Menawar Pdt. Albertus Patty Menjadi Ketua Umum PGI

Dalam sejumlah tulisan, paparan ceramah, maupun wawancara, Pdt. Albertus Patty cukup sering mengangkat idenya terkait peran dan apa yang mesti dikerjakan oleh gereja-gereja di Indonesia.

Secara khusus, ia juga menyoroti Persekutuan Gereja-gereja di Indonesia (PGI) yang sangat potensial untuk mendorong hal tersebut. Bagi Pdt. Patty, PGI sudah pada tempatnya untuk menguatkan gereja dan umat Kristiani di tiap daerah lewat jejaring dan kerja nyata. PGI tidak boleh hanya sekedar mengikuti rutinitas organisasi atau baru berseru kalau ada masalah.

Persekutuan gereja ini perlu terlibat lebih jauh, melampaui kerja di meja rapat atau mimbar kata sambutannya.

Pemberdayaan Gereja
Sisi pertama yang perlu dibenahi adalah pemberdayaan ekonomi umat, penguatan SDM Kristiani, serta peningkatan kapasitas pemimpin gereja di tiap daerah. Ini merupakan kebutuhan yang sangat mendesak. Agar kesenjangan sosial bisa ditengahi, sehingga gereja di tiap daerah pun berdaya untuk berkarya dan bersuara bagi kepentingan masyarakat.

“Di daerah cukup banyak pendeta digaji Rp 70-80 ribu per bulan. Ada kantor sinode yang kondisinya kurang layak. PGI selama ini selalu meminta iuran. Tapi alangkah lebih baik, kita juga berpikir agar mereka memiliki kehidupan yang layak. Bagaimana mereka bisa bicara soal peran di tengah umat dan masyarakat jika hal ini masih menjadi pergumulan tiap hari,” ungkap Pdt. Patty dalam satu wawancara.

Pemberdayaan sumber manusia bagi warga Kristiani juga merupakan hal mendesak, terutama kaum mudanya. “Di berbagai bidang kita sangat kekurangan SDM. Sekedar untuk posisi di berbagai lembaga negara dan masyarakat terasa sekali gereja tidak pernah menyiapkan orang. Ini kebutuhan yang sudah tak bisa ditawar lagi,” lanjutnya.

Dalam mengupayakan penguatan ini, menurut Pdt. Patty, PGI sudah tidak boleh lagi sekedar menampil untuk membangun kekuatan citra lembaga semata. Justru peran PGIW serta gereja lokal yang perlu sekali dikuatkan.

“Bila ada kasus di daerah soal keberadaan gereja, misalnya, PGI jangan ambil semua panggung untuk bersuara.

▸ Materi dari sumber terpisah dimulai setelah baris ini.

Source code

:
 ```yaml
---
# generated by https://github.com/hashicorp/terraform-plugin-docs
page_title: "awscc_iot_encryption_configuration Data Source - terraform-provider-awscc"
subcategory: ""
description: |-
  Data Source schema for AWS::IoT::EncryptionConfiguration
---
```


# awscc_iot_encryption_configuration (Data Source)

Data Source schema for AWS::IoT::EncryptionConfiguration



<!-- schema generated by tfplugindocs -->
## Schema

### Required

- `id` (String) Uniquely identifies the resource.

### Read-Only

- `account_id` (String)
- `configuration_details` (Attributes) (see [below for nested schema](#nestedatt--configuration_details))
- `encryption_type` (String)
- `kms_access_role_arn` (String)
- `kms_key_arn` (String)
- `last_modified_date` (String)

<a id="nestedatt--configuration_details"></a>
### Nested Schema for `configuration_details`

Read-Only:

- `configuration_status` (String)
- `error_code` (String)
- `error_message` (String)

Jauh lebih strategis jika pemimpin gereja lokal dibantu dan diperlengkapi untuk mengadvokasinya,” ia mencontohkan.

Apakah PGI memang mampu mengupayakan penguatan seperti ini? Bagi pendeta berdarah Ambon ini, dengan jejaring dan potensi yang ada di tiap anggota PGI, hal itu jauh lebih mungkin. Kuncinya adalah kolaborasi serta pemimpin yang melihat visi ini.

Berperan bagi Bangsa
Sisi kedua yang juga penting adalah PGI memberi teladan bagaimana gereja bisa dengan strategis memiliki peran bagi bangsa. Berbeda tantangan dengan masa sebelum reformasi, PGI tidak boleh sekedar menjaga jarak dengan pemerintah dengan melulu berseru-seru dari luar. Justru sangat mungkin menjadi mitra sekaligus tetap bersikap kritis pada kekuasaan, sembari terus mendorong agar umat Kristiani terlibat aktif di kehidupan sosial politik bangsanya.

“Kita bahkan bisa mengupayakan agar pemerintah jadi mitra untuk pemberdayaan masyarakat dan penguatan SDM tadi di kantung-kantung masyarakat Kristen misalnya,” paparnya.

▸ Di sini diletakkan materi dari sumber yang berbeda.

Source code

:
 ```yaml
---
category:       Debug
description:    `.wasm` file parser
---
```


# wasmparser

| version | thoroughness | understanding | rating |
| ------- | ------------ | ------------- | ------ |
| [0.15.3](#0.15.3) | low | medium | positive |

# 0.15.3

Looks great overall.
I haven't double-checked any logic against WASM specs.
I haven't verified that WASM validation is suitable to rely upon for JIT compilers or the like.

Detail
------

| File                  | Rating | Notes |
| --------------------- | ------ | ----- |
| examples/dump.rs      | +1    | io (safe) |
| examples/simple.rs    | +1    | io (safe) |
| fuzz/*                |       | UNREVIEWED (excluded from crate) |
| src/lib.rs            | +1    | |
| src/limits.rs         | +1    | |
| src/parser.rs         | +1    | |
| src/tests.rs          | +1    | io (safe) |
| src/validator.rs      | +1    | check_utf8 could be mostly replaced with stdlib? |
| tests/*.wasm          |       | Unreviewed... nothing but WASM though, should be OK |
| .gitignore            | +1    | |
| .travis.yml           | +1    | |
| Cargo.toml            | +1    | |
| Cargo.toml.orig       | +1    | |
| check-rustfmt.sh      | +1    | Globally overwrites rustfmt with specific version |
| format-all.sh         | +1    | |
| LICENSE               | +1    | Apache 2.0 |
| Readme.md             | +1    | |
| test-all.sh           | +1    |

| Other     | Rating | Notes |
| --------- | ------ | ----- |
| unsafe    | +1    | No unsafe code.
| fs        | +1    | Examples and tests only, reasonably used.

Peran seperti ini kian genting apalagi di tengah politisasi agama yang rawan menimbulkan perpecahan seperti terjadi belakangan ini. Gereja semakin dituntut untuk menyangkali dirinya. Melampaui rasa nyaman dan ketakutan, sehingga mau terlibat dengan komitmen penuh untuk membela Pancasila, serta tahu persis permasalahan yang terjadi di sekitar.

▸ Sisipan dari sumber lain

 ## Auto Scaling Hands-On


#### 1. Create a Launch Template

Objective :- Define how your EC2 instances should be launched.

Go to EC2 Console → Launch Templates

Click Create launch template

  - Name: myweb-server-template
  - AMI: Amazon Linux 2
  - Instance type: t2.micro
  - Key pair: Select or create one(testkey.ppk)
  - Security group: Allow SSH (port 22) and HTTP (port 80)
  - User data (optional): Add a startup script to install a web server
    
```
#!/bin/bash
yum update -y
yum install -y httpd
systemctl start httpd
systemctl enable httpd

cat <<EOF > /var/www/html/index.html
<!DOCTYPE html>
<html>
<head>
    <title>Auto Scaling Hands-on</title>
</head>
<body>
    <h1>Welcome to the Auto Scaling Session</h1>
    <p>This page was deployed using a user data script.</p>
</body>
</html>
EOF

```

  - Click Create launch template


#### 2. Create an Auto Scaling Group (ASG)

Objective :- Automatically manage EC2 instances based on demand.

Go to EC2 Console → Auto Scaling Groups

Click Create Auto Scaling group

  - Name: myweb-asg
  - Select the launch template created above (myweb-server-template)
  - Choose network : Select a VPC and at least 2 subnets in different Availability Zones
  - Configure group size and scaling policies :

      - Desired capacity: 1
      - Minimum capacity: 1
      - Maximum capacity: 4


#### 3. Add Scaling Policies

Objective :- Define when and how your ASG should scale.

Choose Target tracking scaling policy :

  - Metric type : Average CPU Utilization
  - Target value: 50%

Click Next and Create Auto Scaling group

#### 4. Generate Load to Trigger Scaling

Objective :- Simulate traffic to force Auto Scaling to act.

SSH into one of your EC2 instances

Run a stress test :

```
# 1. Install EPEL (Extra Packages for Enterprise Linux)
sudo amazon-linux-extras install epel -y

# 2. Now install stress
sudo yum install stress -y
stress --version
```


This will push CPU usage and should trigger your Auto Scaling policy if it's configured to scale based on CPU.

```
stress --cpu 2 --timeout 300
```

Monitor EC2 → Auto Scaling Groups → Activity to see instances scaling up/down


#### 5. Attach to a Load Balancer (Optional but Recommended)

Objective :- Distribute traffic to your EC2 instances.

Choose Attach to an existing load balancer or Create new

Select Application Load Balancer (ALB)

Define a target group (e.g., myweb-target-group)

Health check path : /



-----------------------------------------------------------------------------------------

“Kita harus terus menumbuhkan kesadaran untuk terlibat dalam pergumulan masyarakat. Tidak sibuk dengan urusan sendiri. Bahas gedung, lonceng atau sekedar jatah APBD buat gereja, atau hanya mengawang-awang dalam spiritualitas yang hanya memikirkan sorga,” kritiknya.

Kapasitas Pdt. Patty
Dua ide besar itu harus diakui memang permasalahan pelik yang dihadapi gereja Indonesia. Lantas, apakah Pdt. Patty punya kemampuan mengeksekusinya, saat ia katakanlah, memimpin PGI?

Secara pengalaman sebenarnya Pdt. Patty cukup mumpuni. Dari sisi akademis ia memang punya spesialisasi soal permasalahan sosial dan dialog lintas iman. Nyata pula dalam kiprahnya di berbagai forum lintas agama dan kepemimpinan nasional. Publik pun sudah cukup mengenalnya sebagai representasi pemuka Protestan. Pendapatnya yang orisinil juga sering dijadikan rujukan media dan kelompok masyarakat.

Ia tidak hanya wah dari tampilan akademis dan organisasi, pendeta GKI ini turut hidup dalam pergumulan gereja lokal. Ia lama dalam penggembalaan jemaat. Ini mungkin yang membedakannya dengan para pemimpin yang kebanyakan hanya aktif di organisasi. Pdt. Patty cukup peka untuk turut merasakan atmosfer hati warga jemaat dan pendeta. Seruan serta pandangannya, meskipun kritis dan tajam, tidak melupakan sentuhan pastoral itu.

Namun, sayangnya Pdt. Patty bukan orang yang harus ngotot menonjolkan diri. Ini mungkin yang agak sulit dalam ‘memasarkan’ ia untuk bertarung rebut-rebutan kursi. Pdt. Patty sadar ide-ide itu tak mungkin mewujud sekedar hanya bertumpu pada pribadinya. Bahkan ia justru senang jika idenya itu dicopy-paste lalu dikembangkan orang lain, meski ia tidak diberi kredit atas itu. Di sini dia memang masih terlalu ‘pendeta’.

Salam,
Basar Daniel

Bagikan

ARTIKEL TERKAIT

Sekum GKI: Pdt Albertus Patty Adalah Kader Terbaik GKI

Majunya Pdt. Albertus Patty sebagai calon ketua umum PGI periode 2019-2024 mendapatkan dukungan penuh dari sinode tempatnya bernaung yaitu Gereja…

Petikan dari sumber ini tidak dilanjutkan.